Hi!!!
I need some help at the following exercise...
Let B be a typical brownian motion with μ>0 and x ε R. Xt:=x+Bt+μt, for each t>=0, a brownian motion with velocity μ that starts at x. For r ε R, T_{r}:=inf{s>=0:X_{s}=r} and φ(r):=exp(−2μr). Show that Mt:=φ(X_{t}) for t>=0 is martingale.

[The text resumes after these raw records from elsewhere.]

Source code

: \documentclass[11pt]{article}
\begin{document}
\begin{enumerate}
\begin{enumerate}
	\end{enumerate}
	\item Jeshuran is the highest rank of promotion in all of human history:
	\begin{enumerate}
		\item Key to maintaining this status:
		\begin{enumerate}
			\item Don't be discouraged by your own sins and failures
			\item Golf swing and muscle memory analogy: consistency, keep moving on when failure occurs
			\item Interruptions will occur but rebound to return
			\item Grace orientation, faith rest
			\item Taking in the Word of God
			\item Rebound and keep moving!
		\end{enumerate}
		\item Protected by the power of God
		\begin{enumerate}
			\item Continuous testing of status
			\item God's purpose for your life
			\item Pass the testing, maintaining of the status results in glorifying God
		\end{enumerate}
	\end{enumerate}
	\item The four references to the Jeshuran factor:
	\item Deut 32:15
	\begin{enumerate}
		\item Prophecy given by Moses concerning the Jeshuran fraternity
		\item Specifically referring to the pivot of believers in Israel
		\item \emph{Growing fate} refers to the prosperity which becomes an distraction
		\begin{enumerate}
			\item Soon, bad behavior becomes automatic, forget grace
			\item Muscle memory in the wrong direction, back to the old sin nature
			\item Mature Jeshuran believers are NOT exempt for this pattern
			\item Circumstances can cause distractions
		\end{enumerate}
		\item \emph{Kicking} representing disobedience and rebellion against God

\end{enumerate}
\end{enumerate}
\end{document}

To show that M_{t} is martingale, I have to show that:
1. M_{t} is adapted to the filtration {F_{t}}_{t>=0}
2. For every t>=0, E(|M_{t}|)<oo
3. E(M_{t}|F_{s})=M_{s}, for every 0<=s<=t
Right???
To find E(|M_{t}|) and E(M_{t}|F_{s}) do I have to use the property E(B_{t}-B_{s})=0?
E(|e^{-2μ(x+Bt+μt)}|)=E(|e^{-2μ(x+Bt+Bs-Bs+μt)}|)=E(|e^{-2μ(x+Bs)}e^{-2μ(Bt-Bs)}e^{-2μ^2t}|)=e^{-2μ(x+Bs)}E(|e^{-2μ(Bt-Bs)}|)E(|e^{-2μ^2t}|).
Is the mean value E(|e^{-2μ(Bt-Bs)}|) equal to e^{0}=1???